Copy each line of the entries that contains the word "more".

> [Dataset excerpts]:
━━━

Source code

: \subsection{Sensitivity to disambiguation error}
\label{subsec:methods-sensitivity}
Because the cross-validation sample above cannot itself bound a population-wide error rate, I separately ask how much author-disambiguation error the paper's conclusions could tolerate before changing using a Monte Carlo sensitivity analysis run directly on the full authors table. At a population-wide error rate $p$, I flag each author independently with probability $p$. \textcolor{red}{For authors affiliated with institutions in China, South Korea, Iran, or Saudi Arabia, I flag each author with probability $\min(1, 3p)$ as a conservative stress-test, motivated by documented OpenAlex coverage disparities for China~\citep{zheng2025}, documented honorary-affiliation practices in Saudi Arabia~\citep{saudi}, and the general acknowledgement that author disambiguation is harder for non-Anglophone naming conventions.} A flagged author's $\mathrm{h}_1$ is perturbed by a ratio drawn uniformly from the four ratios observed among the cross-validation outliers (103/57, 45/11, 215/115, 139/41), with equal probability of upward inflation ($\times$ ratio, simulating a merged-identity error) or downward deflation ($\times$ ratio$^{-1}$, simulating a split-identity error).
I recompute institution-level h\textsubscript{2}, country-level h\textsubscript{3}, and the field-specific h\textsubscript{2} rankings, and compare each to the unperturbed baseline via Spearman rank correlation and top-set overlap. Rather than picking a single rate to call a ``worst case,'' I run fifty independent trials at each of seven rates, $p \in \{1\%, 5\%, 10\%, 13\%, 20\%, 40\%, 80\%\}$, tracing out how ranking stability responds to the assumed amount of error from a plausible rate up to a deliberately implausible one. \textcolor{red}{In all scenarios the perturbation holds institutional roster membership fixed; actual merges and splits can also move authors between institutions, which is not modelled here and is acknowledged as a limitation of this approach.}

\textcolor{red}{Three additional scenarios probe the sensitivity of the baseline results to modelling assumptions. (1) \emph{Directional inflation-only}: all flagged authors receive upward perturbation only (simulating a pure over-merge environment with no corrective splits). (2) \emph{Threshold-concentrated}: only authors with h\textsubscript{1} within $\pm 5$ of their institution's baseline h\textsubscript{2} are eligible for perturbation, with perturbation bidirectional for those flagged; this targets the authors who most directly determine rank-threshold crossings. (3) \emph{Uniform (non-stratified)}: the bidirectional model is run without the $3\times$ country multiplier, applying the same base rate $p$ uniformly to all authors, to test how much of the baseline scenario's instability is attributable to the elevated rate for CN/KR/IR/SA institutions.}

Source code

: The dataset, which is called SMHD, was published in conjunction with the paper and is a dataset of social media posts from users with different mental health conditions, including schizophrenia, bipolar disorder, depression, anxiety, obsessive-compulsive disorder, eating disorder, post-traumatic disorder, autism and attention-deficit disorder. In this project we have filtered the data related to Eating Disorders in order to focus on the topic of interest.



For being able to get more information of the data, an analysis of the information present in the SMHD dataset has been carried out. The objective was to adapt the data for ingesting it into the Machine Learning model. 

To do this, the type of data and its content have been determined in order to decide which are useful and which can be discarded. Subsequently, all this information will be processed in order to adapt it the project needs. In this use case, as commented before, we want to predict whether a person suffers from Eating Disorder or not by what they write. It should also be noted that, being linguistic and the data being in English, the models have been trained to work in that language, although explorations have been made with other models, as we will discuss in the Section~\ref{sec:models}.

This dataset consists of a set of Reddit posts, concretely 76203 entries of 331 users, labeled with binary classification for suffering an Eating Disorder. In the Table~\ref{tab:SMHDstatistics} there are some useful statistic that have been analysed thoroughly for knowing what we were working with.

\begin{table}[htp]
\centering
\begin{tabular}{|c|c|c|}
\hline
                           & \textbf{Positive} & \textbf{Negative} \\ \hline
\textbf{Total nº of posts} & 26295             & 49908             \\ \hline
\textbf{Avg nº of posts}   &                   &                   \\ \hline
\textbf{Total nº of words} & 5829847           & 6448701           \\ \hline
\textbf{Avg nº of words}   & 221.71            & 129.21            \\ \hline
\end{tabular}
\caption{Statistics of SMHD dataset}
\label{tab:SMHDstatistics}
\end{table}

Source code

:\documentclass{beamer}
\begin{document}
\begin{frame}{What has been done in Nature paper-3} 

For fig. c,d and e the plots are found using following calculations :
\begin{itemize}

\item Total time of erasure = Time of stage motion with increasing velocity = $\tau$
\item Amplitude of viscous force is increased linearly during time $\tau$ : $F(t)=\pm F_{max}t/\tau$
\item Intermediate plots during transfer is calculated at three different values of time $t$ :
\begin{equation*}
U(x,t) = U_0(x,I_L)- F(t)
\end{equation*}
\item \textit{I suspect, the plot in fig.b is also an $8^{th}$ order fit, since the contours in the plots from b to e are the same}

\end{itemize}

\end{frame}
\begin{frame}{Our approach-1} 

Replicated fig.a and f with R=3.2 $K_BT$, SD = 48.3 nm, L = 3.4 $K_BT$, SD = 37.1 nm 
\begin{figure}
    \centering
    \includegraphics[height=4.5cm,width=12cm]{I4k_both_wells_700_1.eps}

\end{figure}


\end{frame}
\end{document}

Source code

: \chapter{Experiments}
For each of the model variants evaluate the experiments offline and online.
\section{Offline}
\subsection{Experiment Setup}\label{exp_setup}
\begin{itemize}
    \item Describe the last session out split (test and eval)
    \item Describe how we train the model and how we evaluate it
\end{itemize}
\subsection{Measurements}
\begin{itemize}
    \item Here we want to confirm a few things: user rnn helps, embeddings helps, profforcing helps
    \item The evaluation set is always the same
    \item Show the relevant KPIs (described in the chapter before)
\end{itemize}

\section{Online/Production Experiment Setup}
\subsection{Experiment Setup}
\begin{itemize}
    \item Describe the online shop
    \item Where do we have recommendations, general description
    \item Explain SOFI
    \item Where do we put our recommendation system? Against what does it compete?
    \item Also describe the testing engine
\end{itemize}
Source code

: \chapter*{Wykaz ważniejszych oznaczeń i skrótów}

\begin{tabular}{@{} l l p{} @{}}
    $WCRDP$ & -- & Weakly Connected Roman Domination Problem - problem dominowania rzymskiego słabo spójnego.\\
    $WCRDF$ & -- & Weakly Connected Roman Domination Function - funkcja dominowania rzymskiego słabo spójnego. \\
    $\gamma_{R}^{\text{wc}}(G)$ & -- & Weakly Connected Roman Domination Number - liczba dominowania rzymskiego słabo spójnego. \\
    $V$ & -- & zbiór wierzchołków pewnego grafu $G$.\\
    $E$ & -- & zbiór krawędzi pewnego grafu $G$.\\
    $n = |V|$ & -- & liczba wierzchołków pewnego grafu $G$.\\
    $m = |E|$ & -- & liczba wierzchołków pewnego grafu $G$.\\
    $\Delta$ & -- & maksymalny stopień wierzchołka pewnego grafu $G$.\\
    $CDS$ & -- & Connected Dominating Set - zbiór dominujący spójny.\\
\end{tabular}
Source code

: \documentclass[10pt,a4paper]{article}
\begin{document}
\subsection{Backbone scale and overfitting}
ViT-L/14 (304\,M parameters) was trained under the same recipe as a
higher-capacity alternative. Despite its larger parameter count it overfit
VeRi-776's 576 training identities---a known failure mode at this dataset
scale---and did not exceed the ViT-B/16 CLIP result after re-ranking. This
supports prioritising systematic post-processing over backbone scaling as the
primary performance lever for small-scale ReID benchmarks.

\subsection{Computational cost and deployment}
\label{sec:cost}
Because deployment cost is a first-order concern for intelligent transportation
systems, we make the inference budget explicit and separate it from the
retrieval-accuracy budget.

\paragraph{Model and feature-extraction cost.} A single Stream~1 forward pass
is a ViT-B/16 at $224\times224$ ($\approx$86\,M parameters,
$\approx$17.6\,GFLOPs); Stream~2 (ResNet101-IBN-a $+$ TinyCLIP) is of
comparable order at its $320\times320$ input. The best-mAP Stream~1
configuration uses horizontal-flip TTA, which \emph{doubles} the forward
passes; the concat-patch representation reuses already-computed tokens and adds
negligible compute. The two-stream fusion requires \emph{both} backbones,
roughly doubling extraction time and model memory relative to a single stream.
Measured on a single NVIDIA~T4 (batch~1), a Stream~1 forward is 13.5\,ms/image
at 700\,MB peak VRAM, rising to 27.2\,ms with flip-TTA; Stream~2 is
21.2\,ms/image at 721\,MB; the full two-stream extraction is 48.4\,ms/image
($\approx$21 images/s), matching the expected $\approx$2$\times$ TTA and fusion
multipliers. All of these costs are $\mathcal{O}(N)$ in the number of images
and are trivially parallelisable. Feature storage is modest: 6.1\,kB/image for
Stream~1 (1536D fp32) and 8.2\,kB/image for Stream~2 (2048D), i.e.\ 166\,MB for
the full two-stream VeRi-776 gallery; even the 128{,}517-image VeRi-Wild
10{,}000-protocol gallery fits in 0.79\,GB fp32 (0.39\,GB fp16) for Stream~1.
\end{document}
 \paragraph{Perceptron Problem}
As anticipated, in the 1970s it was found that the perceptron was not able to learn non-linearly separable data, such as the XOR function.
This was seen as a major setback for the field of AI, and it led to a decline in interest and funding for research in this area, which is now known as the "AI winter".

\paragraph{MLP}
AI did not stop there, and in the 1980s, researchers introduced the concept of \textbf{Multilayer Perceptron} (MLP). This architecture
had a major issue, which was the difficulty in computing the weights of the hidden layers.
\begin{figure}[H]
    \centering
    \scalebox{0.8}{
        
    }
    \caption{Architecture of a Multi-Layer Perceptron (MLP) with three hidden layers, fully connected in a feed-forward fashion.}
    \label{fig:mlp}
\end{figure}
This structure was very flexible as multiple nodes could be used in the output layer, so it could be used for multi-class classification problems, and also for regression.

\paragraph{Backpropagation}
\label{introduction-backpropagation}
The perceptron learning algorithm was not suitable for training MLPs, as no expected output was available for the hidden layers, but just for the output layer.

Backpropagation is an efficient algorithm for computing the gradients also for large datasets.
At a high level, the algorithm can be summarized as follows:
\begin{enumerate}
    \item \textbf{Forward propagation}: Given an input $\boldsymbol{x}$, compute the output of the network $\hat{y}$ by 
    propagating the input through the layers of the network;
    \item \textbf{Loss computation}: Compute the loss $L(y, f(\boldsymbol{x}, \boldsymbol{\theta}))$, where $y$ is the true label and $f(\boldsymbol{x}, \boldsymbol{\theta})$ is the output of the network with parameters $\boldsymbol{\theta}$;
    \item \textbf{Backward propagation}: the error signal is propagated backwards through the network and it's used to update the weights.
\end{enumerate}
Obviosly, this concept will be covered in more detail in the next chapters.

━━━

> [Solution to this task]:
For being able to get more information of the data, an analysis of the information present in the SMHD dataset has been carried out. The objective was to adapt the data for ingesting it into the Machine Learning model. 
Obviosly, this concept will be covered in more detail in the next chapters.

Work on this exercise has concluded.